Dataset excerpts:
- Opening Delimiter -

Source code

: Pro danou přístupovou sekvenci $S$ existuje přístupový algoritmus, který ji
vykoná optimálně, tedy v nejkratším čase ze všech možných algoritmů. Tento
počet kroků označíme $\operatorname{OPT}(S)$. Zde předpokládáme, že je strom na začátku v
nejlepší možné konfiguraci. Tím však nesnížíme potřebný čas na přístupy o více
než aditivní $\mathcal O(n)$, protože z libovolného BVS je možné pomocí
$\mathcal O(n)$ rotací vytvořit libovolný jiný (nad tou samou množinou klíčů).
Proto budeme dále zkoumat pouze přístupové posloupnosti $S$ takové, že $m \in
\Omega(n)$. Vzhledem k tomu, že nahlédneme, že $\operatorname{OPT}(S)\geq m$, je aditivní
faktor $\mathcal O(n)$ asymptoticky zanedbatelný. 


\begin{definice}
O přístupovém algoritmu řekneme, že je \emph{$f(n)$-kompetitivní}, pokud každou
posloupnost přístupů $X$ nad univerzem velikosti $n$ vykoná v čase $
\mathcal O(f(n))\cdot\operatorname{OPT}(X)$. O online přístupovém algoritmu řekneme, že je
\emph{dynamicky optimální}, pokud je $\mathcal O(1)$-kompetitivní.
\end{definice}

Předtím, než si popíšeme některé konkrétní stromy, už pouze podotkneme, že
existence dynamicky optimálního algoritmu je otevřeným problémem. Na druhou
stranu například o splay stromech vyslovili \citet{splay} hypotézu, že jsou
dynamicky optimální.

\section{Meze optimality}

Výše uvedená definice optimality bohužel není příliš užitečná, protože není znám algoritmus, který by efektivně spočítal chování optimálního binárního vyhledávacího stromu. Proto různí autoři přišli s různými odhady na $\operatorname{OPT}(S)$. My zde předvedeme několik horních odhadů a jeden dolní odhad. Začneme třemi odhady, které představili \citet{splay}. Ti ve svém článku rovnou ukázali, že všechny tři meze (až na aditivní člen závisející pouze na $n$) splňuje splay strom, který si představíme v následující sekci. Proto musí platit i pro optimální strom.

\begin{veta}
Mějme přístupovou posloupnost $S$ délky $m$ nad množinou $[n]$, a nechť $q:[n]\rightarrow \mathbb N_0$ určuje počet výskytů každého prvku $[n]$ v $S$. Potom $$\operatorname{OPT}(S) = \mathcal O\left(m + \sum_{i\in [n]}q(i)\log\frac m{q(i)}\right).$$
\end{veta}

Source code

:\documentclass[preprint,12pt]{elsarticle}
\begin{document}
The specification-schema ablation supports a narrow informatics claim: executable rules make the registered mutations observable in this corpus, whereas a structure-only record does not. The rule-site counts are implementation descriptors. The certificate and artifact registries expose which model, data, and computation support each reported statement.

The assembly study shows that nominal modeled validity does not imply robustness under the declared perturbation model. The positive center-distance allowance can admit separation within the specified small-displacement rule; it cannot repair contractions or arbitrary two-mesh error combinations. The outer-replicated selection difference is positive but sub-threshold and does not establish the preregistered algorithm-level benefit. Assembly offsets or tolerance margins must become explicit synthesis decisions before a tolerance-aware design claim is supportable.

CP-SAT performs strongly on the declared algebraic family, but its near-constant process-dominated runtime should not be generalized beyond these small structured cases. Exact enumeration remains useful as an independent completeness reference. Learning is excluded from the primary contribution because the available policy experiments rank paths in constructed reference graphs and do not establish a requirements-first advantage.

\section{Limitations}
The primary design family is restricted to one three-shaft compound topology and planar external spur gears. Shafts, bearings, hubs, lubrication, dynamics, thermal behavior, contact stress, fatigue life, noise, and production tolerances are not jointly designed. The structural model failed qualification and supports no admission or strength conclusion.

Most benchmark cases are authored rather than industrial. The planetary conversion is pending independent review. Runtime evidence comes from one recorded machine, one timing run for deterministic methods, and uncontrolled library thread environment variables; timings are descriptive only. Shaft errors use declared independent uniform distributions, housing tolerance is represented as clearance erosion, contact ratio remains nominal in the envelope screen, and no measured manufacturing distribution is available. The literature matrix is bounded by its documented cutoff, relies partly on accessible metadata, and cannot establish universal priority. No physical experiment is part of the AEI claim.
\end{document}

- Closing Delimiter -

__Task instructions__
The records shown earlier should all be returned verbatim.

__Task solution__
Source code

: Pro danou přístupovou sekvenci $S$ existuje přístupový algoritmus, který ji
vykoná optimálně, tedy v nejkratším čase ze všech možných algoritmů. Tento
počet kroků označíme $\operatorname{OPT}(S)$. Zde předpokládáme, že je strom na začátku v
nejlepší možné konfiguraci. Tím však nesnížíme potřebný čas na přístupy o více
než aditivní $\mathcal O(n)$, protože z libovolného BVS je možné pomocí
$\mathcal O(n)$ rotací vytvořit libovolný jiný (nad tou samou množinou klíčů).
Proto budeme dále zkoumat pouze přístupové posloupnosti $S$ takové, že $m \in
\Omega(n)$. Vzhledem k tomu, že nahlédneme, že $\operatorname{OPT}(S)\geq m$, je aditivní
faktor $\mathcal O(n)$ asymptoticky zanedbatelný. 


\begin{definice}
O přístupovém algoritmu řekneme, že je \emph{$f(n)$-kompetitivní}, pokud každou
posloupnost přístupů $X$ nad univerzem velikosti $n$ vykoná v čase $
\mathcal O(f(n))\cdot\operatorname{OPT}(X)$. O online přístupovém algoritmu řekneme, že je
\emph{dynamicky optimální}, pokud je $\mathcal O(1)$-kompetitivní.
\end{definice}

Předtím, než si popíšeme některé konkrétní stromy, už pouze podotkneme, že
existence dynamicky optimálního algoritmu je otevřeným problémem. Na druhou
stranu například o splay stromech vyslovili \citet{splay} hypotézu, že jsou
dynamicky optimální.

\section{Meze optimality}

Výše uvedená definice optimality bohužel není příliš užitečná, protože není znám algoritmus, který by efektivně spočítal chování optimálního binárního vyhledávacího stromu. Proto různí autoři přišli s různými odhady na $\operatorname{OPT}(S)$. My zde předvedeme několik horních odhadů a jeden dolní odhad. Začneme třemi odhady, které představili \citet{splay}. Ti ve svém článku rovnou ukázali, že všechny tři meze (až na aditivní člen závisející pouze na $n$) splňuje splay strom, který si představíme v následující sekci. Proto musí platit i pro optimální strom.

\begin{veta}
Mějme přístupovou posloupnost $S$ délky $m$ nad množinou $[n]$, a nechť $q:[n]\rightarrow \mathbb N_0$ určuje počet výskytů každého prvku $[n]$ v $S$. Potom $$\operatorname{OPT}(S) = \mathcal O\left(m + \sum_{i\in [n]}q(i)\log\frac m{q(i)}\right).$$
\end{veta}

Source code

:\documentclass[preprint,12pt]{elsarticle}
\begin{document}
The specification-schema ablation supports a narrow informatics claim: executable rules make the registered mutations observable in this corpus, whereas a structure-only record does not. The rule-site counts are implementation descriptors. The certificate and artifact registries expose which model, data, and computation support each reported statement.

The assembly study shows that nominal modeled validity does not imply robustness under the declared perturbation model. The positive center-distance allowance can admit separation within the specified small-displacement rule; it cannot repair contractions or arbitrary two-mesh error combinations. The outer-replicated selection difference is positive but sub-threshold and does not establish the preregistered algorithm-level benefit. Assembly offsets or tolerance margins must become explicit synthesis decisions before a tolerance-aware design claim is supportable.

CP-SAT performs strongly on the declared algebraic family, but its near-constant process-dominated runtime should not be generalized beyond these small structured cases. Exact enumeration remains useful as an independent completeness reference. Learning is excluded from the primary contribution because the available policy experiments rank paths in constructed reference graphs and do not establish a requirements-first advantage.

\section{Limitations}
The primary design family is restricted to one three-shaft compound topology and planar external spur gears. Shafts, bearings, hubs, lubrication, dynamics, thermal behavior, contact stress, fatigue life, noise, and production tolerances are not jointly designed. The structural model failed qualification and supports no admission or strength conclusion.

Most benchmark cases are authored rather than industrial. The planetary conversion is pending independent review. Runtime evidence comes from one recorded machine, one timing run for deterministic methods, and uncontrolled library thread environment variables; timings are descriptive only. Shaft errors use declared independent uniform distributions, housing tolerance is represented as clearance erosion, contact ratio remains nominal in the envelope screen, and no measured manufacturing distribution is available. The literature matrix is bounded by its documented cutoff, relies partly on accessible metadata, and cannot establish universal priority. No physical experiment is part of the AEI claim.
\end{document}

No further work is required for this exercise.